Must one light candles if one is going out
and there is a danger of fire, or a smoke alarm going off?
This is a common
problem for people staying in hotels over Shabbos, where the
management does not permit lighting Shabbos candles in the rooms.
The only other option is to light in the hotel dining room, in order
to benefit and enjoy the candles during one’s meal. If the hotel
does not permit that either and allocates a place for lighting
somewhere in the lobby or passageway, one may not light there with a
b’racha and it is possible to say that it is a b’racha
levatala (a b’racha in vain).
The reason is
because Chazal said that lighting next to one’s meal adds
festivity to the meal and even if the electric lights are burning in
any case, the candles add somewhat. But in the passageway or lobby,
where there are lights in any case, the candles do not add to this
ambience at all and there is no mitzvah to light in those
places.
In such an event
one should turn on the lights in the passage etc. having in mind
that those lights are for the sake of shalom bayis (as
mentioned in the previous shiur). It is a machlokes whether
one may make a b’racha on electric lights and one must ask
one’s rav.
Why is it customary that the lady of the
household light the Shabbos candles?
It is wrong to
think that lighting Shabbos candles is a women’s mitzvah. The
obligation to light Shabbos candles is equal to women as it is to
men, only that it is customary for the wife to light the Shabbos
candles and even if the husband wants to light, the wife takes
precedence.
The reason for this
is because the wife is usually at home more than the husband and she
deals with the domestic matters.
Another reason is because Chava brought about death to man – whose
neshama is compared to a candle – and as a token measure she
is responsible to kindle the candles for Shabbos.
In order for the
husband to have a share in the mitzvah of Shabbos candles, it
is customary that he prepares them for lighting.

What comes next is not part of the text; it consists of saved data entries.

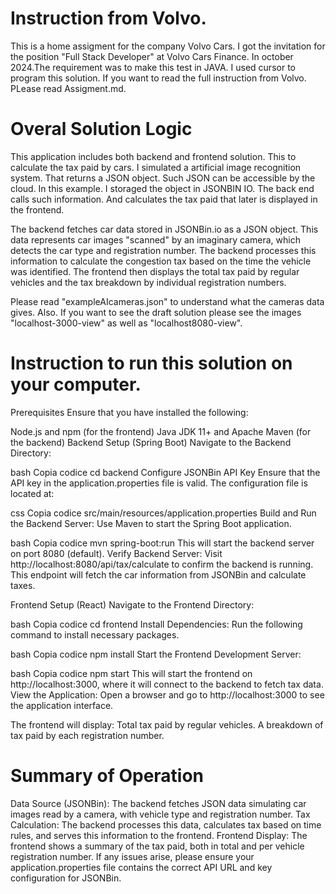 # Instruction from Volvo.

This is a home assigment for the company Volvo Cars. I got the invitation for the position "Full Stack Developer" at Volvo Cars Finance. In october 2024.The requirement was to make this test in JAVA. I used cursor to program this solution. If you want to read the full instruction from Volvo. PLease read Assigment.md. 

# Overal Solution Logic

This application includes both backend and frontend solution. This to calculate the tax paid by cars. I simulated a artificial image recognition system. That returns a JSON object. Such JSON can be accessible by the cloud. In this example. I storaged the object in JSONBIN IO. The back end calls such information. And calculates the tax paid that later is displayed in the frontend. 

The backend fetches car data stored in JSONBin.io as a JSON object. This data represents car images "scanned" by an imaginary camera, which detects the car type and registration number. The backend processes this information to calculate the congestion tax based on the time the vehicle was identified. The frontend then displays the total tax paid by regular vehicles and the tax breakdown by individual registration numbers.

Please read "exampleAIcameras.json" to understand what the cameras data gives. Also. If you want to see the draft solution please see the images "localhost-3000-view" as well as "localhost8080-view".

# Instruction to run this solution on your computer.

Prerequisites
Ensure that you have installed the following:

Node.js and npm (for the frontend)
Java JDK 11+ and Apache Maven (for the backend)
Backend Setup (Spring Boot)
Navigate to the Backend Directory:

bash
Copia codice
cd backend
Configure JSONBin API Key
Ensure that the API key in the application.properties file is valid. The configuration file is located at:

css
Copia codice
src/main/resources/application.properties
Build and Run the Backend Server: Use Maven to start the Spring Boot application.

bash
Copia codice
mvn spring-boot:run
This will start the backend server on port 8080 (default).
Verify Backend Server: Visit http://localhost:8080/api/tax/calculate to confirm the backend is running. This endpoint will fetch the car information from JSONBin and calculate taxes.

Frontend Setup (React)
Navigate to the Frontend Directory:

bash
Copia codice
cd frontend
Install Dependencies: Run the following command to install necessary packages.

bash
Copia codice
npm install
Start the Frontend Development Server:

bash
Copia codice
npm start
This will start the frontend on http://localhost:3000, where it will connect to the backend to fetch tax data.
View the Application: Open a browser and go to http://localhost:3000 to see the application interface.

The frontend will display:
Total tax paid by regular vehicles.
A breakdown of tax paid by each registration number.

# Summary of Operation
Data Source (JSONBin): The backend fetches JSON data simulating car images read by a camera, with vehicle type and registration number.
Tax Calculation: The backend processes this data, calculates tax based on time rules, and serves this information to the frontend.
Frontend Display: The frontend shows a summary of the tax paid, both in total and per vehicle registration number.
If any issues arise, please ensure your application.properties file contains the correct API URL and key configuration for JSONBin.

If one’s wife is not home must the husband
light the candles?
Seeing that men are
obligated to light Shabbos candles as much as women are, if the wife
is not present it is up to the husband to light the Shabbos candles.
If, for example,
the wife is in hospital, the husband must light the Shabbos candles
at home, with a b’racha. This lighting will serve for the
entire household as well, and in certain cases the wife will not
need to light in the hospital:
A) When there are
lights in her room in the hospital she need not light at all, as she
is considered as having lit Shabbos candles from the fact that her
husband is lighting at home. B) If the hospital policy is that one
may light candles in one’s room or in the dining room, she may light
Shabbos candles with a b’racha.
If the husband is staying at his parents
for that Shabbos, while his wife is in hospital, what are his
obligations?
The husband may
either purchase a share in his parents’ candles, and this is done by
handing them a coin, or he may light his own candles. The wife in
such a case will possibly not be part of her husband’s lighting
because he is not lighting at home and she must then make an effort
to light candles in hospital, either in her room or in the dining
room. If that is not possible, she should turn on the room lights
and as for a b’racha she should ask a rav.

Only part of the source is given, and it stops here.